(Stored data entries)
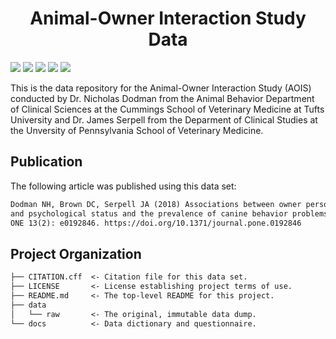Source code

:<h1 align="center">Animal-Owner Interaction Study Data</h1>

<p align="left">
    <a href="LICENSE" alt="License">
        <img src="https://img.shields.io/github/license/iandinwoodie/aois-data" /></a>
    <a href="CITATION.cff" alt="Citation">
        <img src="https://img.shields.io/badge/citation-dataset-teal" /></a>
    <a href="https://doi.org/10.1371/journal.pone.0192846" alt="Article">
        <img src="https://img.shields.io/badge/article-PLOS_ONE-purple" /></a>
    <img src="https://img.shields.io/github/repo-size/iandinwoodie/aois-data" />
    <a href="https://github.com/iandinwoodie/aois-data/releases" alt="Latest Release">
        <img src="https://img.shields.io/github/v/tag/iandinwoodie/aois-data" /></a>
</p>

This is the data repository for the Animal-Owner Interaction Study (AOIS)
conducted by Dr. Nicholas Dodman from the Animal Behavior Department of Clinical
Sciences at the Cummings School of Veterinary Medicine at Tufts University and
Dr. James Serpell from the Deparment of Clinical Studies at the Unversity of
Pennsylvania School of Veterinary Medicine.

## Publication

The following article was published using this data set:

```txt
Dodman NH, Brown DC, Serpell JA (2018) Associations between owner personality
and psychological status and the prevalence of canine behavior problems. PLOS
ONE 13(2): e0192846. https://doi.org/10.1371/journal.pone.0192846
```

## Project Organization

```txt
├── CITATION.cff  <- Citation file for this data set.
├── LICENSE       <- License establishing project terms of use.
├── README.md     <- The top-level README for this project.
├── data
│   └── raw       <- The original, immutable data dump.
└── docs          <- Data dictionary and questionnaire.
```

_Work item_
Please work out how many lines of the records contain "Dodman" and give only that number.

_Answer section_
2